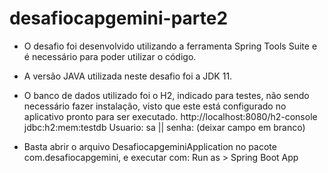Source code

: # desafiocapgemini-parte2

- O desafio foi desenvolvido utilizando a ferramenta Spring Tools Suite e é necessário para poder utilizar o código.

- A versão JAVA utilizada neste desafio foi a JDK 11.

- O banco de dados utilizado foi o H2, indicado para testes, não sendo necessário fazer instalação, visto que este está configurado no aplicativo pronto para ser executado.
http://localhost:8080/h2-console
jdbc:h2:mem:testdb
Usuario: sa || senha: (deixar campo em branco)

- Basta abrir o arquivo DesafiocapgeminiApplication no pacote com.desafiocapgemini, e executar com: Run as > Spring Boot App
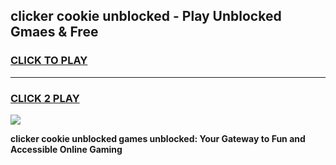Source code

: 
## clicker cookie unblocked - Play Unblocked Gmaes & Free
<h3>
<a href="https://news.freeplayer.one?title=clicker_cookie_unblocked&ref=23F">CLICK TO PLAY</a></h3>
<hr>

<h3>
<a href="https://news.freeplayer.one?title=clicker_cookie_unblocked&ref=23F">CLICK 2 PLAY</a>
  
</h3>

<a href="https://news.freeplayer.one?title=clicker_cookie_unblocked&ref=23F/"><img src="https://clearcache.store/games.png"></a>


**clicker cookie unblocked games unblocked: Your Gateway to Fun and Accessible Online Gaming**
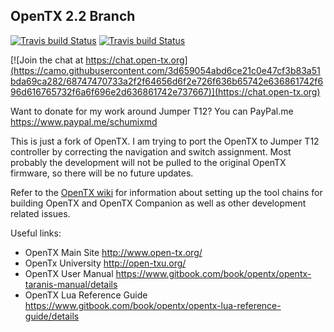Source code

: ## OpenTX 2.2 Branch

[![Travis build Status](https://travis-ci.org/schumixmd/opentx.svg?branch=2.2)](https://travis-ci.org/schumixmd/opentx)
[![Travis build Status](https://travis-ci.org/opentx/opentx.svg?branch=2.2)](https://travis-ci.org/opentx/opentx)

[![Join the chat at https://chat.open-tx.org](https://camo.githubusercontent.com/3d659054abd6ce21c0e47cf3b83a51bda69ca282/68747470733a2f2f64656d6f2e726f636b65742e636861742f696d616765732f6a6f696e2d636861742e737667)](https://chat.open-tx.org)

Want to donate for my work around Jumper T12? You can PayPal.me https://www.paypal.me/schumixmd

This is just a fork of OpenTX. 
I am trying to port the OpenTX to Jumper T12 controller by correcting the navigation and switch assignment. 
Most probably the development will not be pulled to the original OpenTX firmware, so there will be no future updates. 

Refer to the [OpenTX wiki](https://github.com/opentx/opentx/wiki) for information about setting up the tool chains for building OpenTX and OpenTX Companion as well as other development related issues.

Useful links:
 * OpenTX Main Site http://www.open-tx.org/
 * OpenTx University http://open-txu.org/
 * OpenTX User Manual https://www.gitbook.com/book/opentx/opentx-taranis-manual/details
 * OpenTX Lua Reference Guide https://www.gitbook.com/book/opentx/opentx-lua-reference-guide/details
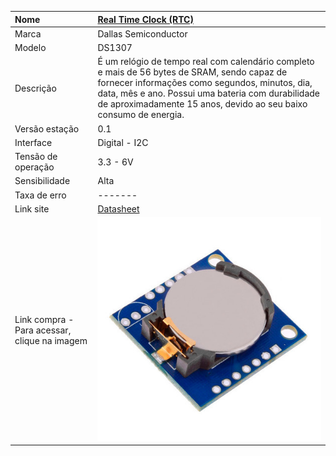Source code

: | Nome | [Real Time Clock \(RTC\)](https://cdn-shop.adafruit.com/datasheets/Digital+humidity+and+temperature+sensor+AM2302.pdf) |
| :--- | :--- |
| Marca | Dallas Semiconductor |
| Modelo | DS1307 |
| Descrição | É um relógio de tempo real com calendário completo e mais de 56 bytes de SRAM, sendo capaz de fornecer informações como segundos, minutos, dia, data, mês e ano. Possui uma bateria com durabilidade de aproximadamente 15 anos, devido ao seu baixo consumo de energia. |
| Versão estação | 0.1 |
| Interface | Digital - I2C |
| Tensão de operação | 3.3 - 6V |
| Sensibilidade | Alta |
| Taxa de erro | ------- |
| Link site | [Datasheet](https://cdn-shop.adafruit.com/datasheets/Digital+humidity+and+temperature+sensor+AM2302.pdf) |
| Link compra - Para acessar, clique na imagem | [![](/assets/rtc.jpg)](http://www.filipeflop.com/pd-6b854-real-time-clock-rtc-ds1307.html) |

Exercise> Above are the entries. Copy exactly the part that opens with the line containing "estação | 0.1 |" and closes with the line containing "Link site |", and no more.

Task output>
| Versão estação | 0.1 |
| Interface | Digital - I2C |
| Tensão de operação | 3.3 - 6V |
| Sensibilidade | Alta |
| Taxa de erro | ------- |
| Link site | [Datasheet](https://cdn-shop.adafruit.com/datasheets/Digital+humidity+and+temperature+sensor+AM2302.pdf) |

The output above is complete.